Oracle has announced details of a new
integration architecture and plans to create composite programs based on
elements from individual applications. Although the firm poured cold water on
speculation that the project represented a diversion from the Fusion
applications development approach to unite disparate applications lines, the new
plans could help retain customers by helping them exploit current assets.
First referred to as Project X, the Application Integration Architecture is a
standards-based platform based on the business process execution language (BPEL)
to deliver application solutions that use a common object and service model.
“It’s a way of allowing applications to talk to each other,” said Paco
Aubrejuan, Oracle applications strategy vice-president.

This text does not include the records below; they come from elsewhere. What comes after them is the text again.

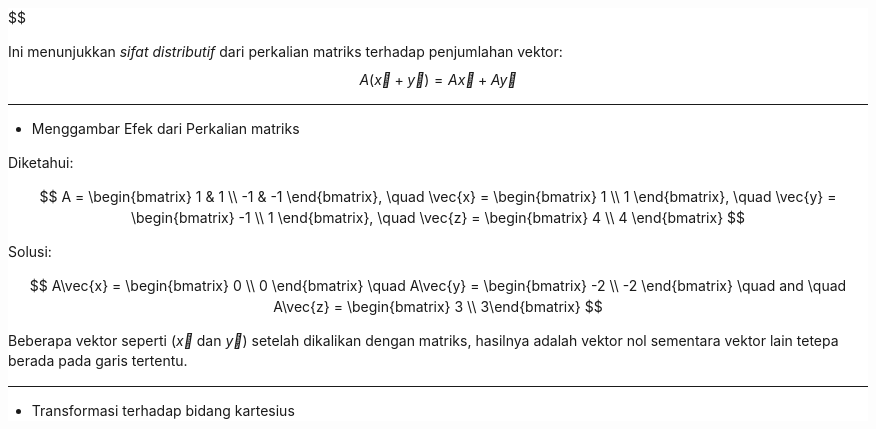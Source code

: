 $$


Ini menunjukkan *sifat distributif* dari perkalian matriks terhadap penjumlahan vektor: $$A(\vec{x} + \vec{y}) = A\vec{x} + A\vec{y}$$

---

* Menggambar Efek dari Perkalian matriks

Diketahui:

$$
A = \begin{bmatrix}
1 & 1 \\
-1 & -1
\end{bmatrix}, \quad
\vec{x} = \begin{bmatrix}
1 \\
1
\end{bmatrix}, \quad
\vec{y} = \begin{bmatrix}
-1 \\
1
\end{bmatrix}, \quad
\vec{z} = \begin{bmatrix}
4 \\
4
\end{bmatrix}
$$


Solusi:

$$
A\vec{x} = \begin{bmatrix}
0 \\
0
\end{bmatrix} \quad 
A\vec{y} = \begin{bmatrix}
-2 \\
-2
\end{bmatrix} \quad
and \quad
A\vec{z} = \begin{bmatrix}
3 \\
3\end{bmatrix}
$$

Beberapa vektor seperti $(\vec{x}$ dan $\vec{y})$ setelah dikalikan dengan matriks, hasilnya adalah vektor nol sementara vektor lain tetepa berada pada garis tertentu.

---

* Transformasi terhadap bidang kartesius
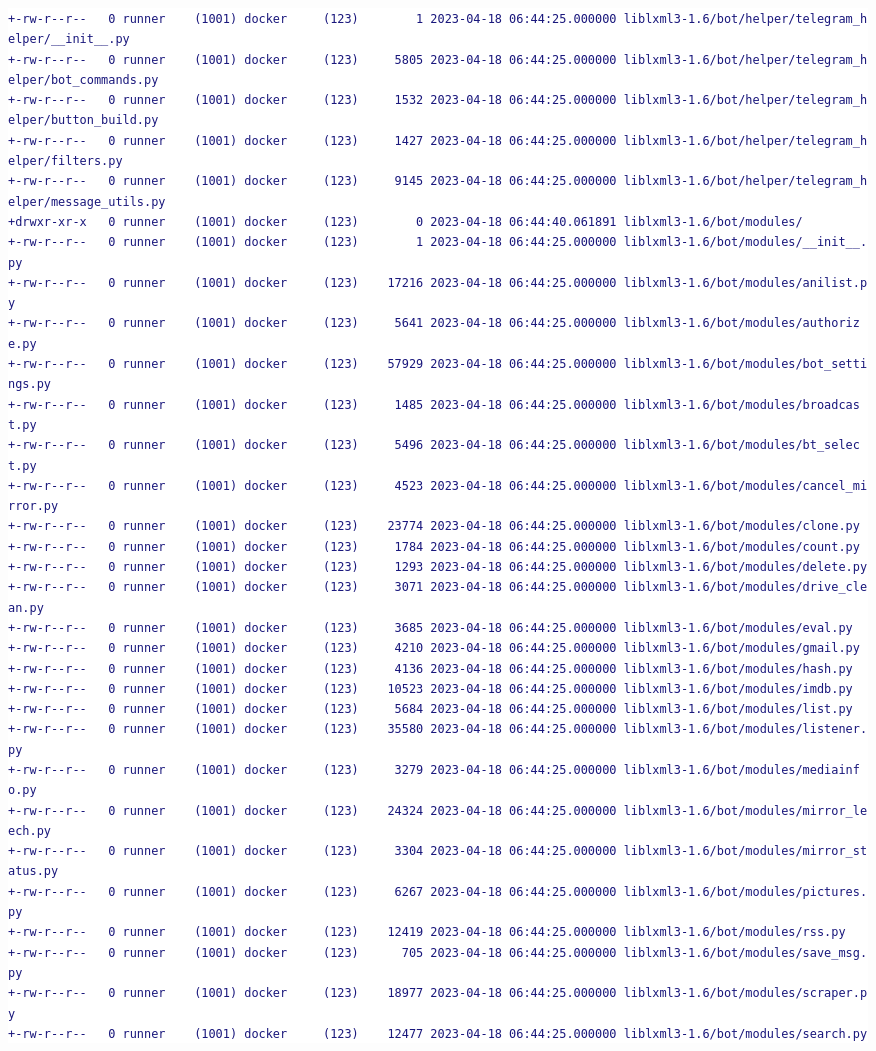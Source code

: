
 ```diff
+-rw-r--r--   0 runner    (1001) docker     (123)        1 2023-04-18 06:44:25.000000 liblxml3-1.6/bot/helper/telegram_helper/__init__.py
+-rw-r--r--   0 runner    (1001) docker     (123)     5805 2023-04-18 06:44:25.000000 liblxml3-1.6/bot/helper/telegram_helper/bot_commands.py
+-rw-r--r--   0 runner    (1001) docker     (123)     1532 2023-04-18 06:44:25.000000 liblxml3-1.6/bot/helper/telegram_helper/button_build.py
+-rw-r--r--   0 runner    (1001) docker     (123)     1427 2023-04-18 06:44:25.000000 liblxml3-1.6/bot/helper/telegram_helper/filters.py
+-rw-r--r--   0 runner    (1001) docker     (123)     9145 2023-04-18 06:44:25.000000 liblxml3-1.6/bot/helper/telegram_helper/message_utils.py
+drwxr-xr-x   0 runner    (1001) docker     (123)        0 2023-04-18 06:44:40.061891 liblxml3-1.6/bot/modules/
+-rw-r--r--   0 runner    (1001) docker     (123)        1 2023-04-18 06:44:25.000000 liblxml3-1.6/bot/modules/__init__.py
+-rw-r--r--   0 runner    (1001) docker     (123)    17216 2023-04-18 06:44:25.000000 liblxml3-1.6/bot/modules/anilist.py
+-rw-r--r--   0 runner    (1001) docker     (123)     5641 2023-04-18 06:44:25.000000 liblxml3-1.6/bot/modules/authorize.py
+-rw-r--r--   0 runner    (1001) docker     (123)    57929 2023-04-18 06:44:25.000000 liblxml3-1.6/bot/modules/bot_settings.py
+-rw-r--r--   0 runner    (1001) docker     (123)     1485 2023-04-18 06:44:25.000000 liblxml3-1.6/bot/modules/broadcast.py
+-rw-r--r--   0 runner    (1001) docker     (123)     5496 2023-04-18 06:44:25.000000 liblxml3-1.6/bot/modules/bt_select.py
+-rw-r--r--   0 runner    (1001) docker     (123)     4523 2023-04-18 06:44:25.000000 liblxml3-1.6/bot/modules/cancel_mirror.py
+-rw-r--r--   0 runner    (1001) docker     (123)    23774 2023-04-18 06:44:25.000000 liblxml3-1.6/bot/modules/clone.py
+-rw-r--r--   0 runner    (1001) docker     (123)     1784 2023-04-18 06:44:25.000000 liblxml3-1.6/bot/modules/count.py
+-rw-r--r--   0 runner    (1001) docker     (123)     1293 2023-04-18 06:44:25.000000 liblxml3-1.6/bot/modules/delete.py
+-rw-r--r--   0 runner    (1001) docker     (123)     3071 2023-04-18 06:44:25.000000 liblxml3-1.6/bot/modules/drive_clean.py
+-rw-r--r--   0 runner    (1001) docker     (123)     3685 2023-04-18 06:44:25.000000 liblxml3-1.6/bot/modules/eval.py
+-rw-r--r--   0 runner    (1001) docker     (123)     4210 2023-04-18 06:44:25.000000 liblxml3-1.6/bot/modules/gmail.py
+-rw-r--r--   0 runner    (1001) docker     (123)     4136 2023-04-18 06:44:25.000000 liblxml3-1.6/bot/modules/hash.py
+-rw-r--r--   0 runner    (1001) docker     (123)    10523 2023-04-18 06:44:25.000000 liblxml3-1.6/bot/modules/imdb.py
+-rw-r--r--   0 runner    (1001) docker     (123)     5684 2023-04-18 06:44:25.000000 liblxml3-1.6/bot/modules/list.py
+-rw-r--r--   0 runner    (1001) docker     (123)    35580 2023-04-18 06:44:25.000000 liblxml3-1.6/bot/modules/listener.py
+-rw-r--r--   0 runner    (1001) docker     (123)     3279 2023-04-18 06:44:25.000000 liblxml3-1.6/bot/modules/mediainfo.py
+-rw-r--r--   0 runner    (1001) docker     (123)    24324 2023-04-18 06:44:25.000000 liblxml3-1.6/bot/modules/mirror_leech.py
+-rw-r--r--   0 runner    (1001) docker     (123)     3304 2023-04-18 06:44:25.000000 liblxml3-1.6/bot/modules/mirror_status.py
+-rw-r--r--   0 runner    (1001) docker     (123)     6267 2023-04-18 06:44:25.000000 liblxml3-1.6/bot/modules/pictures.py
+-rw-r--r--   0 runner    (1001) docker     (123)    12419 2023-04-18 06:44:25.000000 liblxml3-1.6/bot/modules/rss.py
+-rw-r--r--   0 runner    (1001) docker     (123)      705 2023-04-18 06:44:25.000000 liblxml3-1.6/bot/modules/save_msg.py
+-rw-r--r--   0 runner    (1001) docker     (123)    18977 2023-04-18 06:44:25.000000 liblxml3-1.6/bot/modules/scraper.py
+-rw-r--r--   0 runner    (1001) docker     (123)    12477 2023-04-18 06:44:25.000000 liblxml3-1.6/bot/modules/search.py
```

“This will be a non-persistent object layer that transforms and enriches
applications.”
Although primarily aimed at Oracle applications, the architecture could also
be used with home-grown and third-party programs, Aubrejuan added.
Oracle will also offer Process Integration Packs that are intended to solve
common scenarios by leaning on functionality embedded in individual programs.
The first of these will be launched at the end of May with an order-to-cash
program that uses elements from Siebel and the Oracle E-Business Suite, and an
opportunity-to-quote program that uses elements from Siebel CRM On-Demand and
the E-Business Suite.
“It’s not a one-shot deal but what we want to do is offer our governance
model and a how-to guide,” said Aubrejuan. “We’re saying, ‘here’s how we did it’
because we’ve been faced with the same challenges as customers.”
Separately, Aubrejuan said that contrary to speculation, Oracle has not
changed its roadmap for Fusion applications. However, some watchers argued that
the integration plan could act as placeholder.
Neil Macehiter of analyst Macehiter Ward-Dutton said, “The Fusion
applications are still some way off and, even when they do arrive, customers are
not necessarily going to migrate from the Oracle, Siebel, PeopleSoft and JDE
solutions. The Application Integration Architecture provides customers with the
means to support business processes which span those application stovepipes, so
it does plug a pre-Fusion gap.”
Although Oracle said the architecture was a higher–level initiative than
SAP’s xApps, Macehiter said that plans to bring partners into the mix meant that
“the overall vision bears a striking resemblance to xApps, allowing the partner
ecosystems to build out from the Oracle applications platform to address
horizontal and vertical market requirements. Getting the buy-in from the systems
integrators will be key in this regard.”